*TO DO*:
Copy out the lines of the material that include the string "which".

*MATERIAL TO PROCESS*:
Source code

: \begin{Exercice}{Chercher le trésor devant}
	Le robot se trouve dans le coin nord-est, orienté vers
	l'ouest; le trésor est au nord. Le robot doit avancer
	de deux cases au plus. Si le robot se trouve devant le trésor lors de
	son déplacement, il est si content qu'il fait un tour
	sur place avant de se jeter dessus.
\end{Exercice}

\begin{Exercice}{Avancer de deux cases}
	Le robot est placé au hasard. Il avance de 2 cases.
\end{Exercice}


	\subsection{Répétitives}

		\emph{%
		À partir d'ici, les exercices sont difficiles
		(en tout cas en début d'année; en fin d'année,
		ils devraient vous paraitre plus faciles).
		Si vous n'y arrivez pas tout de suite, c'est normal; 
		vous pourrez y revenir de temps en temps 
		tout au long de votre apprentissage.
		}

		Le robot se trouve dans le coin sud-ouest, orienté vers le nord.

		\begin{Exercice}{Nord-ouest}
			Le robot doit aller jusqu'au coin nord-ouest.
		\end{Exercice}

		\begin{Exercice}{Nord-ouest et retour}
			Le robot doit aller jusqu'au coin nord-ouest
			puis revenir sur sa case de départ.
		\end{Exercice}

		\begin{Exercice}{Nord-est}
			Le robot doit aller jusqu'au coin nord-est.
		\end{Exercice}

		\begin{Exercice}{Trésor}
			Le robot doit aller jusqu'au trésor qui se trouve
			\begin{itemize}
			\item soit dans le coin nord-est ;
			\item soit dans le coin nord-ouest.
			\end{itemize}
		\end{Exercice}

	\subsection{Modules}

--

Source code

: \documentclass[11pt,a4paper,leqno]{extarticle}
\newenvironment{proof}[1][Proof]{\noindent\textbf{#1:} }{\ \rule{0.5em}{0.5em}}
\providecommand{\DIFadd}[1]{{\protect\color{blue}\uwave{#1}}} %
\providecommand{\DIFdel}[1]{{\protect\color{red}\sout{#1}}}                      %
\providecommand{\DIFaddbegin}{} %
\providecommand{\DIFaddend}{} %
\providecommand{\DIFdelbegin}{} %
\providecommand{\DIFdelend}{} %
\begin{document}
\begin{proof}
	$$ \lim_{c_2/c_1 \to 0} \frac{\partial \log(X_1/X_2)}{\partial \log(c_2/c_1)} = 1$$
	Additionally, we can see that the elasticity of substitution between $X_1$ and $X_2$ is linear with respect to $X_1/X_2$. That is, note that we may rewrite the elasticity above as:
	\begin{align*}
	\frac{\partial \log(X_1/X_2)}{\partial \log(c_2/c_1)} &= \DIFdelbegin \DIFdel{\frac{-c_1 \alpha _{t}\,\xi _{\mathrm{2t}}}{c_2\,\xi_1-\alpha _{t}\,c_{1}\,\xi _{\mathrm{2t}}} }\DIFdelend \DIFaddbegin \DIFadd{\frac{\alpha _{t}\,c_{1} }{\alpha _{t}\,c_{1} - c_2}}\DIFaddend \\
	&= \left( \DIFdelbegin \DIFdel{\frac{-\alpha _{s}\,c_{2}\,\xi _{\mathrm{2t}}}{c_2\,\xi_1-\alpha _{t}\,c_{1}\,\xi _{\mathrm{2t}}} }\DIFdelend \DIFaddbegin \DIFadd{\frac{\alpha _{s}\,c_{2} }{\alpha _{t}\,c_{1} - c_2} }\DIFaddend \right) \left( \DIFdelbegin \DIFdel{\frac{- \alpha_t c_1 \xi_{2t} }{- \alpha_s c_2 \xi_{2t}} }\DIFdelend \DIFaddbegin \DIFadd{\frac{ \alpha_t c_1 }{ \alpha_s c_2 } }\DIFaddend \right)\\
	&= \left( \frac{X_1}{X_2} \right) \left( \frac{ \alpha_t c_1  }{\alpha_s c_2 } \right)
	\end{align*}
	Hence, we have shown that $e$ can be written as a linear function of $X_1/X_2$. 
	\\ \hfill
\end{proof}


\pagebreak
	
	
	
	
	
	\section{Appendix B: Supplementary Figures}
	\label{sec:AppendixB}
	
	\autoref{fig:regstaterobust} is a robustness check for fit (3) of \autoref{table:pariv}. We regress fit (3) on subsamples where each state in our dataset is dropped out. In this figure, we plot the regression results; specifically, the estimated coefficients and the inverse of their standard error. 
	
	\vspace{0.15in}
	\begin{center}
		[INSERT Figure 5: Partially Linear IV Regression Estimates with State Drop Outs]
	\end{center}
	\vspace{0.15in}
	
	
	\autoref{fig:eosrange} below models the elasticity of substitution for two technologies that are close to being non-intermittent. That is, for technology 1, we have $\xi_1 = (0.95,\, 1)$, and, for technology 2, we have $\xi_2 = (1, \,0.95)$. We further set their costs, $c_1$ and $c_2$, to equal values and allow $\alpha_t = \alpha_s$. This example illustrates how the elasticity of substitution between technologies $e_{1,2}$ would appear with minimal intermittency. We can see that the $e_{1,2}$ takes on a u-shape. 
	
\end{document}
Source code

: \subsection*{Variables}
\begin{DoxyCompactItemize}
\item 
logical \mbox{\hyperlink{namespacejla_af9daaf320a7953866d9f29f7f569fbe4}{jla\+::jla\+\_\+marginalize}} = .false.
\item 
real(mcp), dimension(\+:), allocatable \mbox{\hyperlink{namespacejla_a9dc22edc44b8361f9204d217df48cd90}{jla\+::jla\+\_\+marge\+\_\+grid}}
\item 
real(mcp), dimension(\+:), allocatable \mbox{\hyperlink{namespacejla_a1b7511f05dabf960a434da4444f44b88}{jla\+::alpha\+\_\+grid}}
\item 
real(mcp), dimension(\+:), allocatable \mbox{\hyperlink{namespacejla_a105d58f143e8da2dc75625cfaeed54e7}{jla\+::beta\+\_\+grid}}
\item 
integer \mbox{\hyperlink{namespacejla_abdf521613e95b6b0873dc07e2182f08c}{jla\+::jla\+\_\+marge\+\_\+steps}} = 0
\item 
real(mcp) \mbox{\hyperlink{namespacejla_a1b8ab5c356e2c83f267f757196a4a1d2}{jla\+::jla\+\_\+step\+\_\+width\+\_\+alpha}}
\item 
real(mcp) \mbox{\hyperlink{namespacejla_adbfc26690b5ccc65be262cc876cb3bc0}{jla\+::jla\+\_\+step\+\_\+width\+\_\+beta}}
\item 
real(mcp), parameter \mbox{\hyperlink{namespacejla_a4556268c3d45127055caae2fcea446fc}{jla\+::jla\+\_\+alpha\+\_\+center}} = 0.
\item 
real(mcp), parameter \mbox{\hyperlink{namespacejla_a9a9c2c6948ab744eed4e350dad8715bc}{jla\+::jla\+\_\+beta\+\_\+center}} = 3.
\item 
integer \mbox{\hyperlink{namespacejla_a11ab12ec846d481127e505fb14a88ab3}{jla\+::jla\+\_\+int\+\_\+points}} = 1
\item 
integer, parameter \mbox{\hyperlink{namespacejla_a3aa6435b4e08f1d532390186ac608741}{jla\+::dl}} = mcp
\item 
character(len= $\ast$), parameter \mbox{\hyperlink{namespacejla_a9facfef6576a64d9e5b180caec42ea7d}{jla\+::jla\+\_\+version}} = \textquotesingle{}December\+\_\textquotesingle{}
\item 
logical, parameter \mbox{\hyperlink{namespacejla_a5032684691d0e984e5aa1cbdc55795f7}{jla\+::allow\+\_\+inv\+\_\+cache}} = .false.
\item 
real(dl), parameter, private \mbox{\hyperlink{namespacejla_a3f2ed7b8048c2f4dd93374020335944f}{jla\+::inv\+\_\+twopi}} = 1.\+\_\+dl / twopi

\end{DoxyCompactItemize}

...

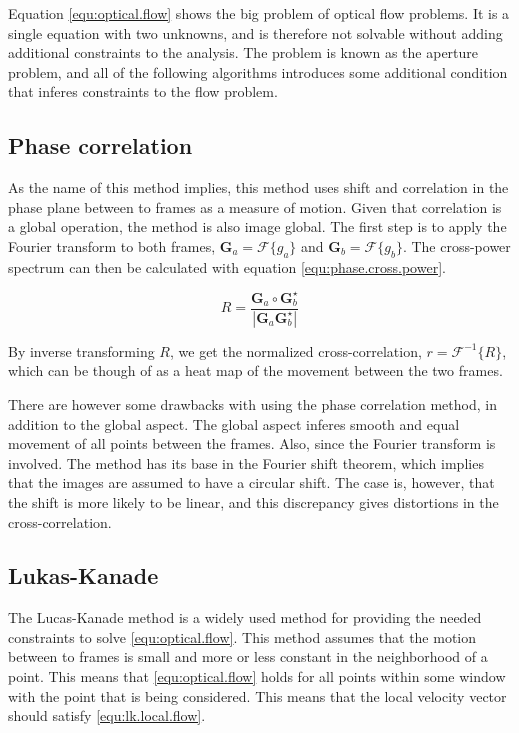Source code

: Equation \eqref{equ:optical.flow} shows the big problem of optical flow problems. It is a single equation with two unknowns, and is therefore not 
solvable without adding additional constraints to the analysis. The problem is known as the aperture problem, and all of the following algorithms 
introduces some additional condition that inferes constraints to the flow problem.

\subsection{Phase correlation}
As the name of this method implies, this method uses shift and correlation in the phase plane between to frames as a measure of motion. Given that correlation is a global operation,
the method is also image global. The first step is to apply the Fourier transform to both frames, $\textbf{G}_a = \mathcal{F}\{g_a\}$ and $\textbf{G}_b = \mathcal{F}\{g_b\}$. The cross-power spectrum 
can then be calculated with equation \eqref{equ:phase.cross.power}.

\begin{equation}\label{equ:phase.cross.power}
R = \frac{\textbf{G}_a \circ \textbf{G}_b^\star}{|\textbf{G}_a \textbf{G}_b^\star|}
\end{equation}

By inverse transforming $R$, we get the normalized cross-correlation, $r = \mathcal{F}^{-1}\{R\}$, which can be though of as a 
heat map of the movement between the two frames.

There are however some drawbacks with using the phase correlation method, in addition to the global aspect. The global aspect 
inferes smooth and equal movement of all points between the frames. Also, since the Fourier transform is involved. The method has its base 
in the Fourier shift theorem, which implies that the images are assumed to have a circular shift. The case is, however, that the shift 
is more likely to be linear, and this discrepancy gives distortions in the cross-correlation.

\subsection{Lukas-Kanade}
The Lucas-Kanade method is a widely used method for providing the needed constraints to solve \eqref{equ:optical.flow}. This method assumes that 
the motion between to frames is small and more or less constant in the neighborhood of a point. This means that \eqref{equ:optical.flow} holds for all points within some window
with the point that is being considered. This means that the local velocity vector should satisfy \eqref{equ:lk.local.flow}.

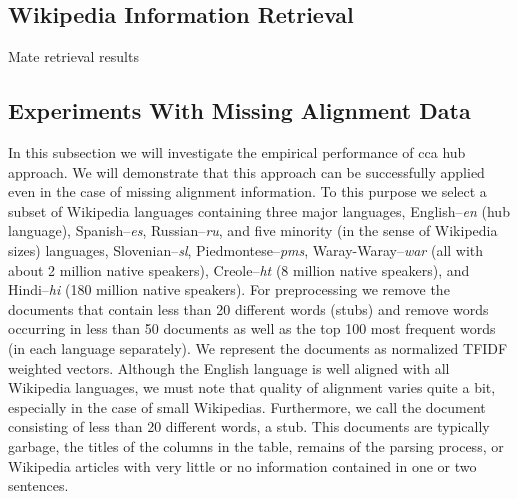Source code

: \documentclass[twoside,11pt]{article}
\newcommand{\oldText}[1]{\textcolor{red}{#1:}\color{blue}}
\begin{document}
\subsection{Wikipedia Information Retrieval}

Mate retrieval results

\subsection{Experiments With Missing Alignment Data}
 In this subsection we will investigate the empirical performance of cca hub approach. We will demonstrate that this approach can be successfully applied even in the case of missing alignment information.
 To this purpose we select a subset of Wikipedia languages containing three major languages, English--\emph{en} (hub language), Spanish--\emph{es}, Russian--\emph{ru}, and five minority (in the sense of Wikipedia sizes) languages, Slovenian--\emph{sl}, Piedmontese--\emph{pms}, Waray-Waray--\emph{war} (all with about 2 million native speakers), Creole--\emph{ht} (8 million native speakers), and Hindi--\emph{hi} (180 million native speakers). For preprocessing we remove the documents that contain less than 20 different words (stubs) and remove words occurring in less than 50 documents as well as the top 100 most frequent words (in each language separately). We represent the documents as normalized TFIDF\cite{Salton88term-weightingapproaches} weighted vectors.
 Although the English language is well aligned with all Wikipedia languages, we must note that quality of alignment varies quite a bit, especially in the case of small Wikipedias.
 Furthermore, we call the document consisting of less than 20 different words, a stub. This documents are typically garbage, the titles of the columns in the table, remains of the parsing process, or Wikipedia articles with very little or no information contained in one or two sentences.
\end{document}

*RESPONSE BELOW*:
By inverse transforming $R$, we get the normalized cross-correlation, $r = \mathcal{F}^{-1}\{R\}$, which can be though of as a 
in the Fourier shift theorem, which implies that the images are assumed to have a circular shift. The case is, however, that the shift 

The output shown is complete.